# Switchable Graphics on Laptops???



## Debu_013 (Aug 3, 2010)

Hi there, I am planning to buy a new laptop, with Switchable Graphics, that is one that can switch from the discreet to the on board IGP to save battery.

I have seen this feature in my friends Laptop HP dv6-3043tx.(core i5, Ati 5650, 4gB)

Is this feature in all laptops with ATi Mobility HD5650 or only on specific models?

i could not find the option to switch graphics option on other laptops like on Dell Studio 15, with Ati 4570 graphics.

Please Help.

Thanks.


----------



## coderunknown (Aug 3, 2010)

^^ i doubt. that technology is known as Nvidia Optimus & needs a card from Nvidia. not AMD/ATI. but ATI's new 5series cards have very low idle power so if you work at Word or simple documents, the card should work in Idle mode & will eat up basically the same power as IGP.

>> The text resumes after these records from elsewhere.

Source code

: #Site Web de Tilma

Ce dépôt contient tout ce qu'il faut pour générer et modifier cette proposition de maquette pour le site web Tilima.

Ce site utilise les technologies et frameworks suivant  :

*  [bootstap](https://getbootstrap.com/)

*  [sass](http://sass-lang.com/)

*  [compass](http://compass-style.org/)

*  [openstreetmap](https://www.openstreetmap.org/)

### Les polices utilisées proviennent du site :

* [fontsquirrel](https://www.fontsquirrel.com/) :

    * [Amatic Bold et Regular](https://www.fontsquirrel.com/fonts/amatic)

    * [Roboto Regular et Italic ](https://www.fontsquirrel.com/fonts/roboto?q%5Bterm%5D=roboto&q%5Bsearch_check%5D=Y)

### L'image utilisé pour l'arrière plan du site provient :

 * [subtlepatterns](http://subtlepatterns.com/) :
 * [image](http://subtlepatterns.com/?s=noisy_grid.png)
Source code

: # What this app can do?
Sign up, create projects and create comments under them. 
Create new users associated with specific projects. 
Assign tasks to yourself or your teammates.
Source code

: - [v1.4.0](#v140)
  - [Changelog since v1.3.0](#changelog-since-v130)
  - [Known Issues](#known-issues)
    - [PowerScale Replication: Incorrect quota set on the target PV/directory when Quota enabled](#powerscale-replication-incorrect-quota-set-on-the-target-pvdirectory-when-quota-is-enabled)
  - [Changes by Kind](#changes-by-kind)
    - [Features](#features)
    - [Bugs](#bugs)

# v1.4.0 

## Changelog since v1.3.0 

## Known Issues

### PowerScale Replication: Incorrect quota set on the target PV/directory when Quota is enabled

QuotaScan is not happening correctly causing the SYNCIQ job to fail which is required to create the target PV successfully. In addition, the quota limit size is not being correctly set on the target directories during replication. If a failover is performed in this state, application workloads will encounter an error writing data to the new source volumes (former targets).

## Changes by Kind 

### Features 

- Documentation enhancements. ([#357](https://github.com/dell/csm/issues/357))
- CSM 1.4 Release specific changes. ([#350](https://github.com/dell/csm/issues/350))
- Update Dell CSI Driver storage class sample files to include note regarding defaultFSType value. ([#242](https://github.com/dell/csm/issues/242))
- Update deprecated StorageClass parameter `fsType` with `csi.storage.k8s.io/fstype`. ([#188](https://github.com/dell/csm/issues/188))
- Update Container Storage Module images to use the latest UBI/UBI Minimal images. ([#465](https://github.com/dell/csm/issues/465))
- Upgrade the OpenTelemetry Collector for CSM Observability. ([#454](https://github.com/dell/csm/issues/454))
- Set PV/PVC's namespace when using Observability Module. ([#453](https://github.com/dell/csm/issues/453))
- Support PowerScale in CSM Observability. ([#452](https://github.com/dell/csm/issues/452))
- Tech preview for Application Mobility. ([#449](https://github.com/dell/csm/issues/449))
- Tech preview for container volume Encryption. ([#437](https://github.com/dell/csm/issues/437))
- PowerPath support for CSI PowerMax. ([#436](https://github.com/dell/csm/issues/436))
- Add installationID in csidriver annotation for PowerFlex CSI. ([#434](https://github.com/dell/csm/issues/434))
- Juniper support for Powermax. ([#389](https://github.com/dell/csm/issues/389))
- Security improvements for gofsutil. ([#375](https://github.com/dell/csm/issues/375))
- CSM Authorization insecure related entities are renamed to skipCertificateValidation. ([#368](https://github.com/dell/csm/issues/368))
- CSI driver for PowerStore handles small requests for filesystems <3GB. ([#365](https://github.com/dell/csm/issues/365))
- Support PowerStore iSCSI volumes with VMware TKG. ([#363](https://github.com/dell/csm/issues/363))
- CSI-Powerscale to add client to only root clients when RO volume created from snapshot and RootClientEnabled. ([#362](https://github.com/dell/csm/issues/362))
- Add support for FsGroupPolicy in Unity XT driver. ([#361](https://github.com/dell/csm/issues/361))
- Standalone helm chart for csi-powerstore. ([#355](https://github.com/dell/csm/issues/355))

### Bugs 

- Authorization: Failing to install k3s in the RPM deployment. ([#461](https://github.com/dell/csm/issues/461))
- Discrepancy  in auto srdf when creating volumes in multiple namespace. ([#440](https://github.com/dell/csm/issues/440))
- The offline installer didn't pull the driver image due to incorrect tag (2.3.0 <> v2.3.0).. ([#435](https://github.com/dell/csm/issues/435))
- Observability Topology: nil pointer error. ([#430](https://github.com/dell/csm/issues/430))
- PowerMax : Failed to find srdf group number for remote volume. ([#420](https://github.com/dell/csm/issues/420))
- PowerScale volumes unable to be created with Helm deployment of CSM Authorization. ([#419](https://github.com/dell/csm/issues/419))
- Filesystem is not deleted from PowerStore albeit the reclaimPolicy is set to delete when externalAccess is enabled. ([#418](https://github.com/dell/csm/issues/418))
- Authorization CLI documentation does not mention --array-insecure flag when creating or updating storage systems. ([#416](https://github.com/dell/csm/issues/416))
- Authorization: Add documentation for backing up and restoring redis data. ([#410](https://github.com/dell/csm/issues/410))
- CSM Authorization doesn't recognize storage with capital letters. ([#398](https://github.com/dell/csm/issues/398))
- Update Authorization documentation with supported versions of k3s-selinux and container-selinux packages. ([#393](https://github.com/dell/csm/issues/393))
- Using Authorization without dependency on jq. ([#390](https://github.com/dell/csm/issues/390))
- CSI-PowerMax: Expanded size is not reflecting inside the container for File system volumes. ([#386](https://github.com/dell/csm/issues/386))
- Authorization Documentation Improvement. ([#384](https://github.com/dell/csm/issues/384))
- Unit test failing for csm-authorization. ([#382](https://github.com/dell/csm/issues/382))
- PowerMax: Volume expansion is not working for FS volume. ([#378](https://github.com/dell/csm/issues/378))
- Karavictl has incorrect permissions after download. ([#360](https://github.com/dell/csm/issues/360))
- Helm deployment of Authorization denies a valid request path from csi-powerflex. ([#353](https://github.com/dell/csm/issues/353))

if you need switchable graphics, opt for Alienware MX 11 (&its successor known as MX11 R2).


----------



## Debu_013 (Aug 4, 2010)

No, even ATi has switchable graphics, i have seen it first hand on my friends laptop
HP dv6 3043tx.

I am asking whether all laptops with discrete graphics nowadays have switchable graphics?
Or is it a specific feature added by individual companies like HP in this case.


----------



## Tech&ME (Aug 7, 2010)

@Debu_013

Actually, the laptop should have both the capabilities. i.e. it should be able to support discreet as well as on board graphics.

Some motherboards does not come with onboard graphics built into it by default.

Hence, you will need to check if the motherboard of your laptop  supports both the onboard and discreet graphics or not. If the answer is YES.

You will be able to switch between the graphics modes.


----------



## Debu_013 (Aug 9, 2010)

Yes, theoretically it must be possible , but after looking into few of my friends laptops i found that most manufacturers have disabled switchable graphics.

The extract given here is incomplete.